**Work request**
Scan the lines below for the string "Como" and copy every one that has it.

**Given records**
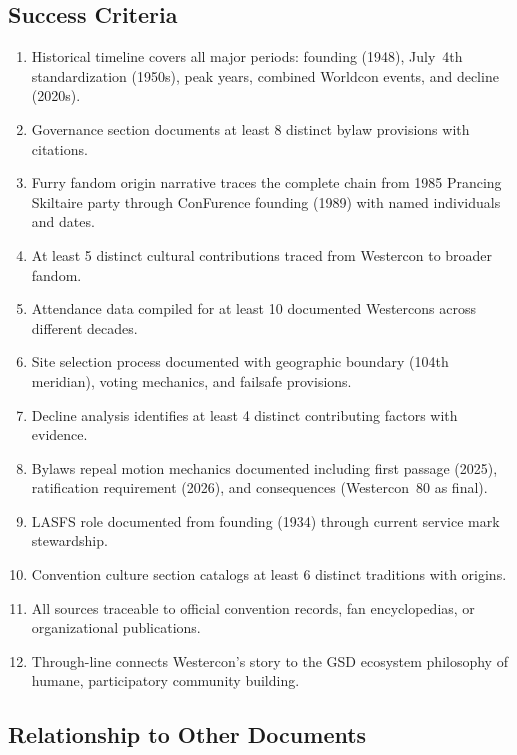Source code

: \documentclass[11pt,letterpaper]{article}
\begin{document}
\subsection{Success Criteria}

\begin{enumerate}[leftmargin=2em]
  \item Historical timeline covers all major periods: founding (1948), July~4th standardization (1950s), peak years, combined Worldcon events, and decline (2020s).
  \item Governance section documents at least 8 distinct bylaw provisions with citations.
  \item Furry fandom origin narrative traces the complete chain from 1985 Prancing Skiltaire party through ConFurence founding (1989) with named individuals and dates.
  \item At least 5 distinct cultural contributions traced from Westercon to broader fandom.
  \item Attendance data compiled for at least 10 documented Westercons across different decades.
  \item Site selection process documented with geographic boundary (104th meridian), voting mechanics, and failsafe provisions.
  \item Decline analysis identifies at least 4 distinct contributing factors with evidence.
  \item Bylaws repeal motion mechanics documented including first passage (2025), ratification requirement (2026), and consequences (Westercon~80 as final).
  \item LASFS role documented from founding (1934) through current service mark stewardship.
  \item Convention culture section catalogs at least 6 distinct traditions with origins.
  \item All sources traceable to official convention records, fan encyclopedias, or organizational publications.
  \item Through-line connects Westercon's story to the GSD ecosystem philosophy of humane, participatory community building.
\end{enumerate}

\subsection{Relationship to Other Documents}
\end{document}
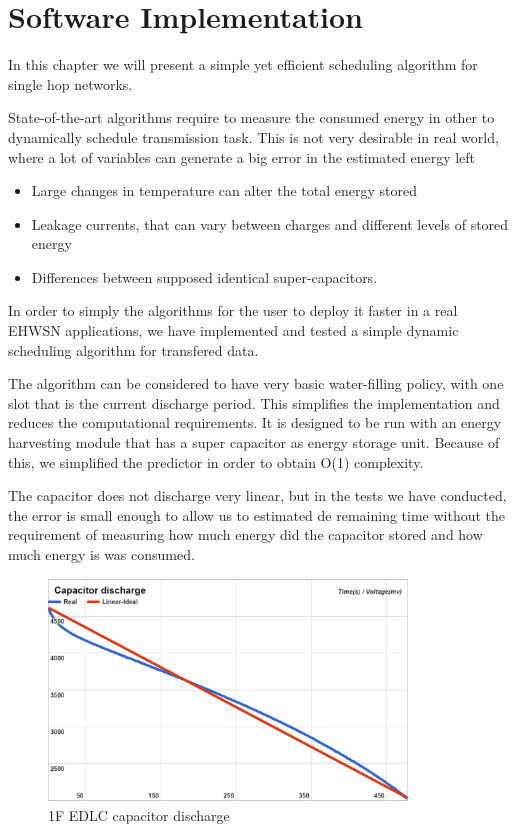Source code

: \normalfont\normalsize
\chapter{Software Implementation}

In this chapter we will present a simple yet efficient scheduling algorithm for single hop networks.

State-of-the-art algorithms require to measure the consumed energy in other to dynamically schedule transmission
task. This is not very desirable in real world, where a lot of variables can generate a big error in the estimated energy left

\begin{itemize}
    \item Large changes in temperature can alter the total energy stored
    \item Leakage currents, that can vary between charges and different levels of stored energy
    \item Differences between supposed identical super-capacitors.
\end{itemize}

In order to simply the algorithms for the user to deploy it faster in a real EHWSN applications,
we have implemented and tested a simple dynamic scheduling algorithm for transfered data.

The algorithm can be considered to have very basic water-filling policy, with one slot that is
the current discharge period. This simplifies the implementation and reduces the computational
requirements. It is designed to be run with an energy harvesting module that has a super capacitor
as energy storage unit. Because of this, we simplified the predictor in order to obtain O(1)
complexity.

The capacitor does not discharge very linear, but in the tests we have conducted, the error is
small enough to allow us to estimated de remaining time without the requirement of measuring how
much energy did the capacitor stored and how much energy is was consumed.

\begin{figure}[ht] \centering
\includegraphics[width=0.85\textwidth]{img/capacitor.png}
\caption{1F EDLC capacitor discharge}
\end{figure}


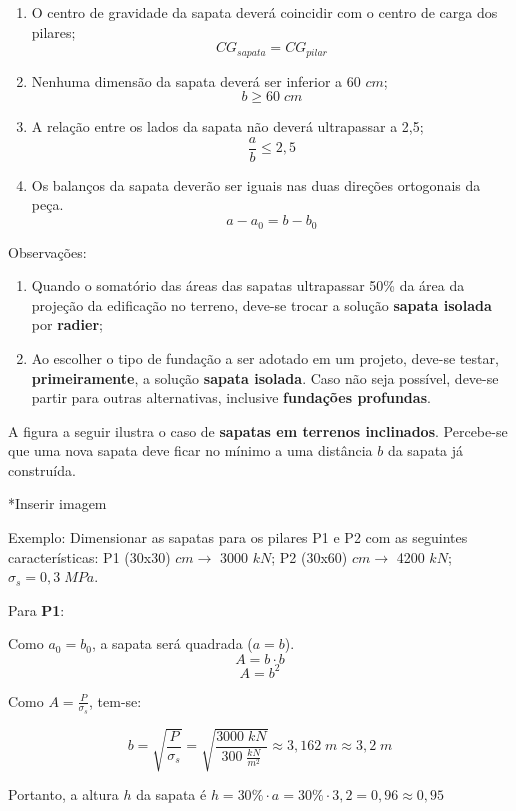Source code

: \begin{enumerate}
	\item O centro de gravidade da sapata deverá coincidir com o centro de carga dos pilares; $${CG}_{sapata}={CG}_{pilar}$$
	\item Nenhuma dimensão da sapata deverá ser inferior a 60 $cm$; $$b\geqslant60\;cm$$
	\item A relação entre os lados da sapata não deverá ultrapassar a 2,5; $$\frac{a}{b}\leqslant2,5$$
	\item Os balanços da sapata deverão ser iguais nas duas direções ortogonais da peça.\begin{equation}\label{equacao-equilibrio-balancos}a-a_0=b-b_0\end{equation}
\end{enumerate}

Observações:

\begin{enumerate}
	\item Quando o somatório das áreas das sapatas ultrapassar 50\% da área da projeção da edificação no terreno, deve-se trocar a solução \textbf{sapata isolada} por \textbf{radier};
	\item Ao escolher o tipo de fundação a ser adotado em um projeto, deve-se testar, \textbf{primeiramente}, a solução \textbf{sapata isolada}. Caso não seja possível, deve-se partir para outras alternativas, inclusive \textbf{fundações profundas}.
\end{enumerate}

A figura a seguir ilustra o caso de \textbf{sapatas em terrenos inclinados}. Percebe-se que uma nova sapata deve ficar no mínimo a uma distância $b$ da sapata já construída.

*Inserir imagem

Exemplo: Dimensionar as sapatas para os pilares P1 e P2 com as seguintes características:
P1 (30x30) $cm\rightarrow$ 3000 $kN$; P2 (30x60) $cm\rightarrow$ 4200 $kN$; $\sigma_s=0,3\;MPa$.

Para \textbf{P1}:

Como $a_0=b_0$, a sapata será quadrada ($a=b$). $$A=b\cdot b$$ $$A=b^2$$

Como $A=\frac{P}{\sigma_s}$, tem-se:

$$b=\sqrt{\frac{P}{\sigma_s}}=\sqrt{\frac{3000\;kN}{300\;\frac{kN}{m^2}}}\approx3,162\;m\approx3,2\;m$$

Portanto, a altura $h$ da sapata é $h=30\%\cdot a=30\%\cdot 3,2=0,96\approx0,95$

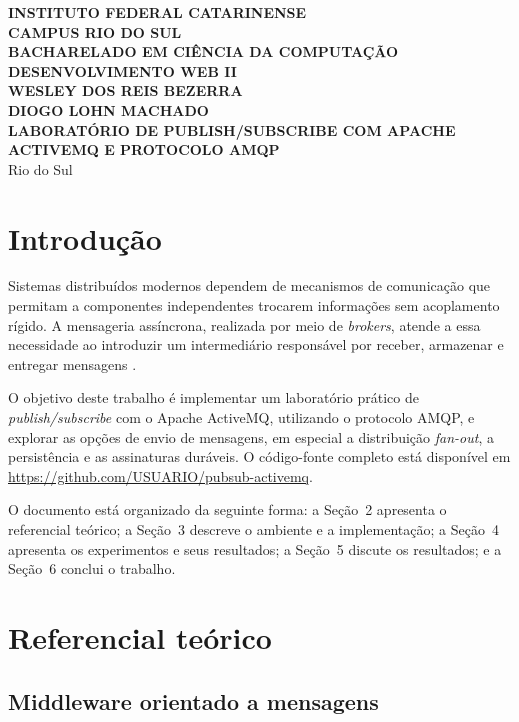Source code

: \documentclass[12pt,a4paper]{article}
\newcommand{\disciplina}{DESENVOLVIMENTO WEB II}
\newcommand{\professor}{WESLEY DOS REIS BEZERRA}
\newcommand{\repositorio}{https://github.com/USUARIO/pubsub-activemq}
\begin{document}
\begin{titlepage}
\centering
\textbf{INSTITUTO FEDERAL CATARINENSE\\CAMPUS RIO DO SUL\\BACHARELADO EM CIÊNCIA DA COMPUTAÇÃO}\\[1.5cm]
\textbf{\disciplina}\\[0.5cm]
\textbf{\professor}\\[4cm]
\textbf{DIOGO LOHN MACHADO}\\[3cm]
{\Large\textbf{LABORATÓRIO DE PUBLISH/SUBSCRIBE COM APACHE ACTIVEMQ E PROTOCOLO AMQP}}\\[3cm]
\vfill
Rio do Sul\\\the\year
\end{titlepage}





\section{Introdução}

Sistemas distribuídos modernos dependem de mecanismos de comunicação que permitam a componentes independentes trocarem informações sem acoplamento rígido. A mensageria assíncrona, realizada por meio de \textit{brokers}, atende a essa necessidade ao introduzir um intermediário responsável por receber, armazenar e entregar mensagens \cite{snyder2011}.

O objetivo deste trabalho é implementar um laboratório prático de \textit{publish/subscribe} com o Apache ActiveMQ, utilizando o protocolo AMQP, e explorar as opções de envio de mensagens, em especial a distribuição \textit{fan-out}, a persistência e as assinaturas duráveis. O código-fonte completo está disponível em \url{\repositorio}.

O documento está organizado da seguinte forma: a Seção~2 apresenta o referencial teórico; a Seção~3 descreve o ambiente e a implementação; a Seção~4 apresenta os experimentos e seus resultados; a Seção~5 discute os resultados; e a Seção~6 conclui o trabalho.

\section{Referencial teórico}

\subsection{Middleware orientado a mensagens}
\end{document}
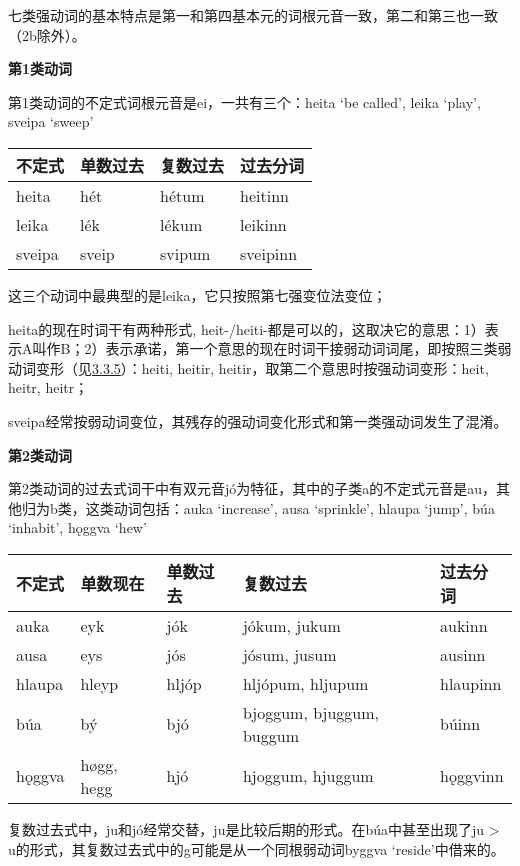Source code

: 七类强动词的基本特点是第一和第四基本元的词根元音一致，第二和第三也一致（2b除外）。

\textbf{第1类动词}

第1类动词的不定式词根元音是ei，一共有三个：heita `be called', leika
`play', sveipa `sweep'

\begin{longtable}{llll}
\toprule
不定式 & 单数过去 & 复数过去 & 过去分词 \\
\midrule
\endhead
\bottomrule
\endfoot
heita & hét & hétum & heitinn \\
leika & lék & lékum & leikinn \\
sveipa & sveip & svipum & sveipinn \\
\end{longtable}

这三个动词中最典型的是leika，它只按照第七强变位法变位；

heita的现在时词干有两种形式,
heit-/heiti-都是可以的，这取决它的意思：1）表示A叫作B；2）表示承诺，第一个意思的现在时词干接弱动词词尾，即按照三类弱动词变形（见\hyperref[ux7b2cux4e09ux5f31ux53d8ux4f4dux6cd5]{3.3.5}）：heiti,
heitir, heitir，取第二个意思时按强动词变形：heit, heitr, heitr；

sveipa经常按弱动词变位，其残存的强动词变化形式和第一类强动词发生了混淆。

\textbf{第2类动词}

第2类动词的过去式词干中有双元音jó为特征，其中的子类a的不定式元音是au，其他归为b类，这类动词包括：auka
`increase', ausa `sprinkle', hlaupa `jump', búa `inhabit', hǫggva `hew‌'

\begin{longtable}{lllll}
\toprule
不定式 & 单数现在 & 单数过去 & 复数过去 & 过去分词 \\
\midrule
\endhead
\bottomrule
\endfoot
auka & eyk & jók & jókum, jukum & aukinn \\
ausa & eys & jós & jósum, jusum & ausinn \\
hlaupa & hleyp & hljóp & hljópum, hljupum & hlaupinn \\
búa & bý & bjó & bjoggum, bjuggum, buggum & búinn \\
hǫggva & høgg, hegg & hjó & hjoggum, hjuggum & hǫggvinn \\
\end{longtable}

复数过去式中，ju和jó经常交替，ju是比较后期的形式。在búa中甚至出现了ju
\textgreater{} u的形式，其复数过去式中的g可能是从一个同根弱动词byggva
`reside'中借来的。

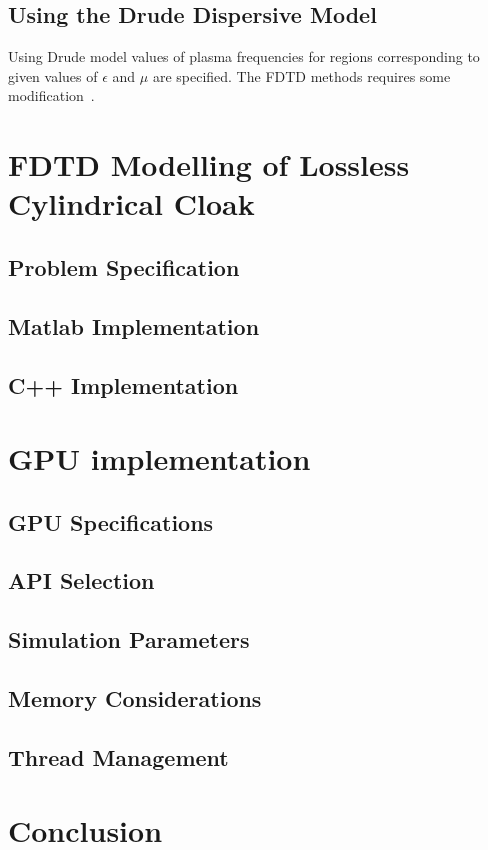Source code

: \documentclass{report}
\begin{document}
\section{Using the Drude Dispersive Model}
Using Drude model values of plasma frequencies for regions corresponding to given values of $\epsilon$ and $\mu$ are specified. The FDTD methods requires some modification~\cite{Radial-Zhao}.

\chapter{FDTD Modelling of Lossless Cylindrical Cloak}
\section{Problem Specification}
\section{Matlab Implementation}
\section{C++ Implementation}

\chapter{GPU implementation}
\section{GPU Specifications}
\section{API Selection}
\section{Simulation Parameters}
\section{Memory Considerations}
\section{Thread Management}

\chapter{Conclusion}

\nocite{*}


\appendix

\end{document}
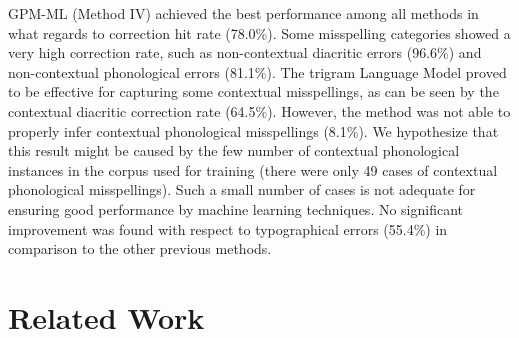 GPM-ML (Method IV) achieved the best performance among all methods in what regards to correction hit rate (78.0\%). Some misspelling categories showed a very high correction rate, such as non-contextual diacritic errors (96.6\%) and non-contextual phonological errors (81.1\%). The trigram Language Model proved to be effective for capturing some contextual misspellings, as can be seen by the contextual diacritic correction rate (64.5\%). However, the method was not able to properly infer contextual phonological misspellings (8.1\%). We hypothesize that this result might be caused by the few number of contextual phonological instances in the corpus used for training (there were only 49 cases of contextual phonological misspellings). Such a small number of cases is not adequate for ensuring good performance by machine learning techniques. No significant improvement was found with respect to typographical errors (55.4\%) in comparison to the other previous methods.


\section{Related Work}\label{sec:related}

**Answer for the task**
Como $a_0=b_0$, a sapata será quadrada ($a=b$). $$A=b\cdot b$$ $$A=b^2$$
Como $A=\frac{P}{\sigma_s}$, tem-se:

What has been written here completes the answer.